JPH04175674A - Semiconductor logical integrated circuit - Google Patents

Abstract

PURPOSE:To enhance the rate of failure detection by providing a control circuit which operates an initial test firmware stored in a control memory, and installing in the circuit a means for actuating the initial test firmware only when an internal circuit to be tested is set at a test mode. CONSTITUTION:The micro instruction register 2 of a semiconductor logical integrated circuit holds micro instruction words via an input signal SIN. An address register 4 holds the final address of an initial test firmware stored in a control memory 1. An address array 5 holds the control information of the data block of the control memory 1. A comparator circuit 6 compares the content of the register 4 to that of the array 5. A control circuit 3 stores the predetermined micro instruction words of the initial test firmware into the memory 1 via the register 2 by setting an input signal TST at '1' and operates the initial test firmware.

Description

DETAILED DESCRIPTION OF THE INVENTION [Field of Industrial Application] The present invention relates to semiconductor logic integrated circuits (hereinafter referred to as LSIs), and particularly to electrical testing of internal circuits of LSIs.

[Conventional technology]

In the manufacture of LSIs, the types of functions of internal circuits are diverse, and the number of internal circuits housed in LSIs is also increasing.

In addition, LSIs that a few years ago housed internal circuits on a scale of only a few gates are likely to be put into practical use in the near future with circuits on a scale of hundreds of thousands to millions of gates.

As the number of circuits housed in an LSI increases, the chip size of the LSI increases. Even if the chip size is increased, the number of input/output terminals of the LSI will not be significantly increased. Therefore, the number of internal circuits, that is, the number of logic stages, of a specific signal bus between an input terminal and an output terminal tends to increase.

Due to the above-mentioned circumstances, methods such as the scan path method and the built-in self-test method have been used for electrical testing of LSIs after manufacturing them.

Furthermore, as the chip size increases, the operating performance required of LSIs increases, and the operating frequency is increased.

However, as a means to test LSI, LSI
The LSI is tested by starting the LSI with a clock signal applied from the tester to the LSI based on the information set in the input signal of the tester, and comparing the output signal with an expected value.

[Problem to be solved by the invention]

In this conventional semiconductor logic integrated circuit, the equipment inspection laboratory that used to inspect devices equipped with a large number of LSIs is now reaching a scale comparable to the electrical testing of recent LSIs.

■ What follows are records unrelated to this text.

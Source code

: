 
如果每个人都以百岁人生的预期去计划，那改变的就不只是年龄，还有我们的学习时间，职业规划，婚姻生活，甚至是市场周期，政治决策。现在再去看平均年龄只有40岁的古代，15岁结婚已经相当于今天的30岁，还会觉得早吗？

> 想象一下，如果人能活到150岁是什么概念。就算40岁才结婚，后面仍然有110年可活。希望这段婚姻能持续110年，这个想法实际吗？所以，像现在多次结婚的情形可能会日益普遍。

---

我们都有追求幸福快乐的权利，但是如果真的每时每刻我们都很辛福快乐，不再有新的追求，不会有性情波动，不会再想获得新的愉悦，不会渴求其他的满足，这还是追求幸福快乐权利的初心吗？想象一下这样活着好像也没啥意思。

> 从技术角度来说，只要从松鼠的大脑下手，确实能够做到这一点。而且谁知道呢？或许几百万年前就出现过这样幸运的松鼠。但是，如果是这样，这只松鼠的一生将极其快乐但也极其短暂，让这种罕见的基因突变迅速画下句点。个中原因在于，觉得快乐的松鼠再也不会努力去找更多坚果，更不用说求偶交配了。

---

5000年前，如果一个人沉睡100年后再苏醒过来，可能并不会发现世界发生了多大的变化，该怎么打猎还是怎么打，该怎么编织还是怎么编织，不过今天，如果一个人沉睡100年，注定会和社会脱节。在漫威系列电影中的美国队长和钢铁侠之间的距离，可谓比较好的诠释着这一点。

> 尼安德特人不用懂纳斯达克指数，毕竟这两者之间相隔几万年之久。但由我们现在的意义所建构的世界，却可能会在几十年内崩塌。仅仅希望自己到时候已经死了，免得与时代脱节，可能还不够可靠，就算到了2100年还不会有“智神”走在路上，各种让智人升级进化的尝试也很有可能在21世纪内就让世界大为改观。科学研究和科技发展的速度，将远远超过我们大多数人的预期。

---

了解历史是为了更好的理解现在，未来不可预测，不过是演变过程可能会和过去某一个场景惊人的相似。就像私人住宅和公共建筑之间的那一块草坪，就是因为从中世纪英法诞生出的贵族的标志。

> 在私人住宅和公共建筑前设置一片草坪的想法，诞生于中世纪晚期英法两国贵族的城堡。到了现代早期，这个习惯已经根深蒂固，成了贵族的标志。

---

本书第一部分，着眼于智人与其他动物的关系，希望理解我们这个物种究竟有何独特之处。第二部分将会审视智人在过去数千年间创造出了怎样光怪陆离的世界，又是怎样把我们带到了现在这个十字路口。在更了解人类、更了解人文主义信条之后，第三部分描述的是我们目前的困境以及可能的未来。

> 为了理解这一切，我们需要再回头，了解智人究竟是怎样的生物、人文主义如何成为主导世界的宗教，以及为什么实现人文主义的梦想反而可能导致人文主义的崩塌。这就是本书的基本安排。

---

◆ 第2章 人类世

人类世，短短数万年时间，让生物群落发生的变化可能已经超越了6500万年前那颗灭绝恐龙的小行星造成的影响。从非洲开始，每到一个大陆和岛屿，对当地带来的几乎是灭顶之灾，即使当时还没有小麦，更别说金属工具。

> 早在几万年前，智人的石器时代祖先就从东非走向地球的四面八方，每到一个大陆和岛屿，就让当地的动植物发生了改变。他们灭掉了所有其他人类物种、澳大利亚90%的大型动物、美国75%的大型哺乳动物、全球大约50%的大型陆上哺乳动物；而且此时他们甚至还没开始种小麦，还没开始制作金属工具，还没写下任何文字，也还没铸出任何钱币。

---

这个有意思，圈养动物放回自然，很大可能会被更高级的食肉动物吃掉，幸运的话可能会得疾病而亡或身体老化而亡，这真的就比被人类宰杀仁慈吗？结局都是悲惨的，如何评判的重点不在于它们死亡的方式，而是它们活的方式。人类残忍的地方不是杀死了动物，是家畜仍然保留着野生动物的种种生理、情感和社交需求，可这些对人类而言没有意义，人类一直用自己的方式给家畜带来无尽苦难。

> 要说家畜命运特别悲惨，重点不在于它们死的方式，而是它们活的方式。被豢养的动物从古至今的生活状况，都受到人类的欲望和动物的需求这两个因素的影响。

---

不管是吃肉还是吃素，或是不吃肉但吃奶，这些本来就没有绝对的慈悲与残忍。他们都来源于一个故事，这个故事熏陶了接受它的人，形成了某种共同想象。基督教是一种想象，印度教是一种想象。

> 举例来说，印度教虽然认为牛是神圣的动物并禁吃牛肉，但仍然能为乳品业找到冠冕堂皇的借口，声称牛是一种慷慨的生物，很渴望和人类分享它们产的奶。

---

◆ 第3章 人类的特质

With the increase in scale, L
Although the number of steps in a test pattern for testing an SI increases, it has been difficult to effectively activate the circuits housed in the LSI, that is, the internal logic circuits.

Note that the circuit configuration of the logic circuit (ALU, RAM.

ROM, flip-flop, etc.)', and when each circuit is operated assuming all the operations of each circuit, the failure detection rate is the rate at which a failure can be detected when a specific circuit fails using a test pattern. That's what it means.

In other words, in conventional testing, it is difficult to form effective test patterns that adequately correspond to the increase in LSI circuit scale, and even if a huge number of test patterns are formed, the failure detection rate does not increase. there were.

In addition, to test this conventional semiconductor logic integrated circuit,
The frequency of a clock signal applied from a tester to an LSI to check its operation is becoming far lower than the normal operating frequency of the LSI.

For example, if the operating frequency of the tester is several MHz, but the actual operating frequency of the LSI is far from 20 to 50 MHz, there is a problem that it is not possible to test the performance of the LSI when it actually operates.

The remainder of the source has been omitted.